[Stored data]
========================================
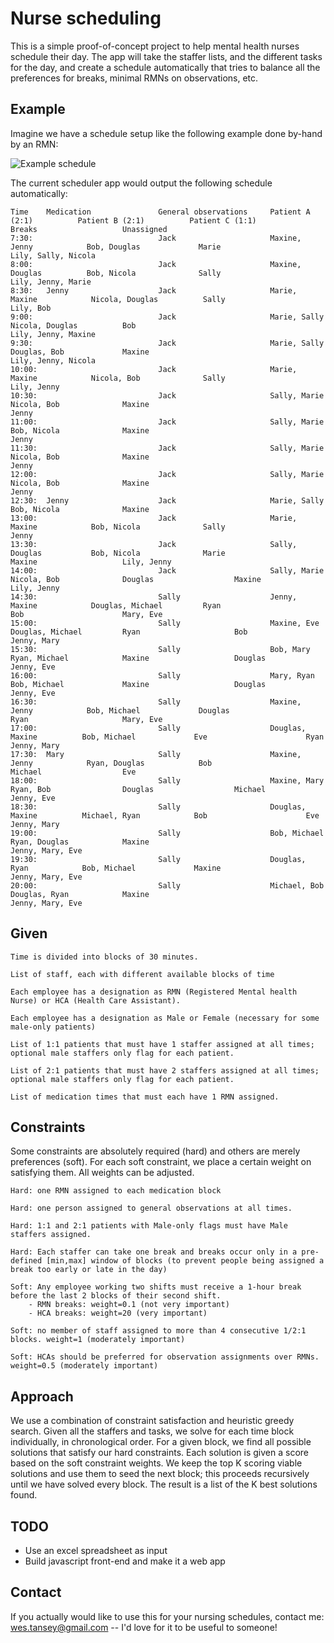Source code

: # Nurse scheduling
This is a simple proof-of-concept project to help mental health nurses schedule their day. The app will take the staffer lists, and the different tasks for the day, and create a schedule automatically that tries to balance all the preferences for breaks, minimal RMNs on observations, etc.

## Example
Imagine we have a schedule setup like the following example done by-hand by an RMN:

![Example schedule](https://raw.githubusercontent.com/tansey/nurse-scheduling/master/example.jpg)

The current scheduler app would output the following schedule automatically:

    Time    Medication               General observations     Patient A (2:1)          Patient B (2:1)          Patient C (1:1)           Breaks                   Unassigned
    7:30:                            Jack                     Maxine, Jenny            Bob, Douglas             Marie                                             Lily, Sally, Nicola
    8:00:                            Jack                     Maxine, Douglas          Bob, Nicola              Sally                                             Lily, Jenny, Marie
    8:30:   Jenny                    Jack                     Marie, Maxine            Nicola, Douglas          Sally                                             Lily, Bob
    9:00:                            Jack                     Marie, Sally             Nicola, Douglas          Bob                                               Lily, Jenny, Maxine
    9:30:                            Jack                     Marie, Sally             Douglas, Bob             Maxine                                            Lily, Jenny, Nicola
    10:00:                           Jack                     Marie, Maxine            Nicola, Bob              Sally                                             Lily, Jenny
    10:30:                           Jack                     Sally, Marie             Nicola, Bob              Maxine                                            Jenny
    11:00:                           Jack                     Sally, Marie             Bob, Nicola              Maxine                                            Jenny
    11:30:                           Jack                     Sally, Marie             Nicola, Bob              Maxine                                            Jenny
    12:00:                           Jack                     Sally, Marie             Nicola, Bob              Maxine                                            Jenny
    12:30:  Jenny                    Jack                     Marie, Sally             Bob, Nicola              Maxine
    13:00:                           Jack                     Marie, Maxine            Bob, Nicola              Sally                                             Jenny
    13:30:                           Jack                     Sally, Douglas           Bob, Nicola              Marie                    Maxine                   Lily, Jenny
    14:00:                           Jack                     Sally, Marie             Nicola, Bob              Douglas                  Maxine                   Lily, Jenny
    14:30:                           Sally                    Jenny, Maxine            Douglas, Michael         Ryan                     Bob                      Mary, Eve
    15:00:                           Sally                    Maxine, Eve              Douglas, Michael         Ryan                     Bob                      Jenny, Mary
    15:30:                           Sally                    Bob, Mary                Ryan, Michael            Maxine                   Douglas                  Jenny, Eve
    16:00:                           Sally                    Mary, Ryan               Bob, Michael             Maxine                   Douglas                  Jenny, Eve
    16:30:                           Sally                    Maxine, Jenny            Bob, Michael             Douglas                  Ryan                     Mary, Eve
    17:00:                           Sally                    Douglas, Maxine          Bob, Michael             Eve                      Ryan                     Jenny, Mary
    17:30:  Mary                     Sally                    Maxine, Jenny            Ryan, Douglas            Bob                      Michael                  Eve
    18:00:                           Sally                    Maxine, Mary             Ryan, Bob                Douglas                  Michael                  Jenny, Eve
    18:30:                           Sally                    Douglas, Maxine          Michael, Ryan            Bob                      Eve                      Jenny, Mary
    19:00:                           Sally                    Bob, Michael             Ryan, Douglas            Maxine                                            Jenny, Mary, Eve
    19:30:                           Sally                    Douglas, Ryan            Bob, Michael             Maxine                                            Jenny, Mary, Eve
    20:00:                           Sally                    Michael, Bob             Douglas, Ryan            Maxine                                            Jenny, Mary, Eve


## Given

    Time is divided into blocks of 30 minutes.

    List of staff, each with different available blocks of time

    Each employee has a designation as RMN (Registered Mental health Nurse) or HCA (Health Care Assistant).

    Each employee has a designation as Male or Female (necessary for some male-only patients)

    List of 1:1 patients that must have 1 staffer assigned at all times; optional male staffers only flag for each patient.

    List of 2:1 patients that must have 2 staffers assigned at all times; optional male staffers only flag for each patient.

    List of medication times that must each have 1 RMN assigned.

## Constraints
Some constraints are absolutely required (hard) and others are merely preferences (soft). For each soft constraint, we place a certain weight on satisfying them. All weights can be adjusted.

    Hard: one RMN assigned to each medication block

    Hard: one person assigned to general observations at all times.

    Hard: 1:1 and 2:1 patients with Male-only flags must have Male staffers assigned.

    Hard: Each staffer can take one break and breaks occur only in a pre-defined [min,max] window of blocks (to prevent people being assigned a break too early or late in the day)

    Soft: Any employee working two shifts must receive a 1-hour break before the last 2 blocks of their second shift.
        - RMN breaks: weight=0.1 (not very important)
        - HCA breaks: weight=20 (very important)

    Soft: no member of staff assigned to more than 4 consecutive 1/2:1 blocks. weight=1 (moderately important)

    Soft: HCAs should be preferred for observation assignments over RMNs. weight=0.5 (moderately important)

## Approach
We use a combination of constraint satisfaction and heuristic greedy search. Given all the staffers and tasks, we solve for each time block individually, in chronological order. For a given block, we find all possible solutions that satisfy our hard constraints. Each solution is given a score based on the soft constraint weights. We keep the top K scoring viable solutions and use them to seed the next block; this proceeds recursively until we have solved every block. The result is a list of the K best solutions found.

## TODO
- Use an excel spreadsheet as input
- Build javascript front-end and make it a web app

## Contact
If you actually would like to use this for your nursing schedules, contact me: wes.tansey@gmail.com -- I'd love for it to be useful to someone!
========================================
## [REQUIRED ACTION]
For the string "blocks", give the number of lines in the records that contain it and nothing besides.

## [SOLVED EXERCISE]
5